Data records:
##########

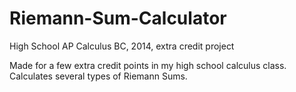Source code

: # Riemann-Sum-Calculator
High School AP Calculus BC, 2014, extra credit project

Made for a few extra credit points in my high school calculus class. Calculates several types of Riemann Sums. 
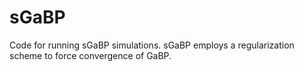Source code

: # sGaBP
Code for running sGaBP simulations.
sGaBP employs a regularization scheme to force convergence of GaBP. 

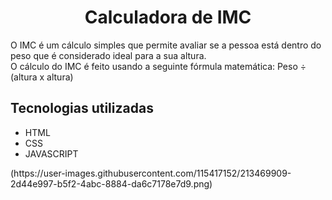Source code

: <h1 align="center">Calculadora de IMC</h1>

O IMC é um cálculo simples que permite avaliar se a pessoa está dentro do peso que é considerado ideal para a sua altura.
<br>
O cálculo do IMC é feito usando a seguinte fórmula matemática: Peso ÷ (altura x altura)

<h2>Tecnologias utilizadas</h2>
    <ul>
        <li>HTML</li>
        <li>CSS</li>
        <li>JAVASCRIPT</li>
    </ul>
(https://user-images.githubusercontent.com/115417152/213469909-2d44e997-b5f2-4abc-8884-da6c7178e7d9.png)
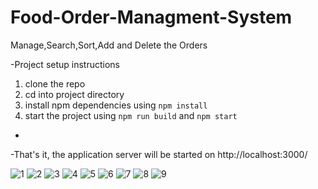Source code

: # Food-Order-Managment-System
Manage,Search,Sort,Add and Delete the Orders

-Project setup instructions

1. clone the repo
2. cd into project directory
3. install npm dependencies using `npm install`
4. start the project using `npm run build` and `npm start`
-
-That's it, the application server will be started on http://localhost:3000/

![1](https://user-images.githubusercontent.com/34717765/70387681-fb1a0d00-19cd-11ea-91d1-0b31f651daa7.png)
![2](https://user-images.githubusercontent.com/34717765/70387682-fb1a0d00-19cd-11ea-8768-8635c717975e.png)
![3](https://user-images.githubusercontent.com/34717765/70387683-fb1a0d00-19cd-11ea-99e2-118eea2309c1.png)
![4](https://user-images.githubusercontent.com/34717765/70387684-fbb2a380-19cd-11ea-8f9e-4ceae9fffc59.png)
![5](https://user-images.githubusercontent.com/34717765/70387685-fbb2a380-19cd-11ea-8134-8fbf6bce3a64.png)
![6](https://user-images.githubusercontent.com/34717765/70387702-374d6d80-19ce-11ea-9bec-4128e8e988d6.png)
![7](https://user-images.githubusercontent.com/34717765/70387703-374d6d80-19ce-11ea-896f-4c255aadf15e.png)
![8](https://user-images.githubusercontent.com/34717765/70387704-37e60400-19ce-11ea-8a13-1cdeddd02e4d.png)
![9](https://user-images.githubusercontent.com/34717765/70387706-37e60400-19ce-11ea-9073-b89c925baf7a.png)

##########

ASSIGNED TASK |
An exact retyping of each record, with no pictures, is the answer required.

WRITTEN RESPONSE |
Source code

: # Riemann-Sum-Calculator
High School AP Calculus BC, 2014, extra credit project

Made for a few extra credit points in my high school calculus class. Calculates several types of Riemann Sums. 
Source code

: # sGaBP
Code for running sGaBP simulations.
sGaBP employs a regularization scheme to force convergence of GaBP. 

Source code

: <h1 align="center">Calculadora de IMC</h1>

O IMC é um cálculo simples que permite avaliar se a pessoa está dentro do peso que é considerado ideal para a sua altura.
<br>
O cálculo do IMC é feito usando a seguinte fórmula matemática: Peso ÷ (altura x altura)

<h2>Tecnologias utilizadas</h2>
    <ul>
        <li>HTML</li>
        <li>CSS</li>
        <li>JAVASCRIPT</li>
    </ul>
(https://user-images.githubusercontent.com/115417152/213469909-2d44e997-b5f2-4abc-8884-da6c7178e7d9.png)
Source code

: # Food-Order-Managment-System
Manage,Search,Sort,Add and Delete the Orders

-Project setup instructions

1. clone the repo
2. cd into project directory
3. install npm dependencies using `npm install`
4. start the project using `npm run build` and `npm start`
-
-That's it, the application server will be started on http://localhost:3000/

![1](https://user-images.githubusercontent.com/34717765/70387681-fb1a0d00-19cd-11ea-91d1-0b31f651daa7.png)
![2](https://user-images.githubusercontent.com/34717765/70387682-fb1a0d00-19cd-11ea-8768-8635c717975e.png)
![3](https://user-images.githubusercontent.com/34717765/70387683-fb1a0d00-19cd-11ea-99e2-118eea2309c1.png)
![4](https://user-images.githubusercontent.com/34717765/70387684-fbb2a380-19cd-11ea-8f9e-4ceae9fffc59.png)
![5](https://user-images.githubusercontent.com/34717765/70387685-fbb2a380-19cd-11ea-8134-8fbf6bce3a64.png)
![6](https://user-images.githubusercontent.com/34717765/70387702-374d6d80-19ce-11ea-9bec-4128e8e988d6.png)
![7](https://user-images.githubusercontent.com/34717765/70387703-374d6d80-19ce-11ea-896f-4c255aadf15e.png)
![8](https://user-images.githubusercontent.com/34717765/70387704-37e60400-19ce-11ea-8a13-1cdeddd02e4d.png)
![9](https://user-images.githubusercontent.com/34717765/70387706-37e60400-19ce-11ea-9073-b89c925baf7a.png)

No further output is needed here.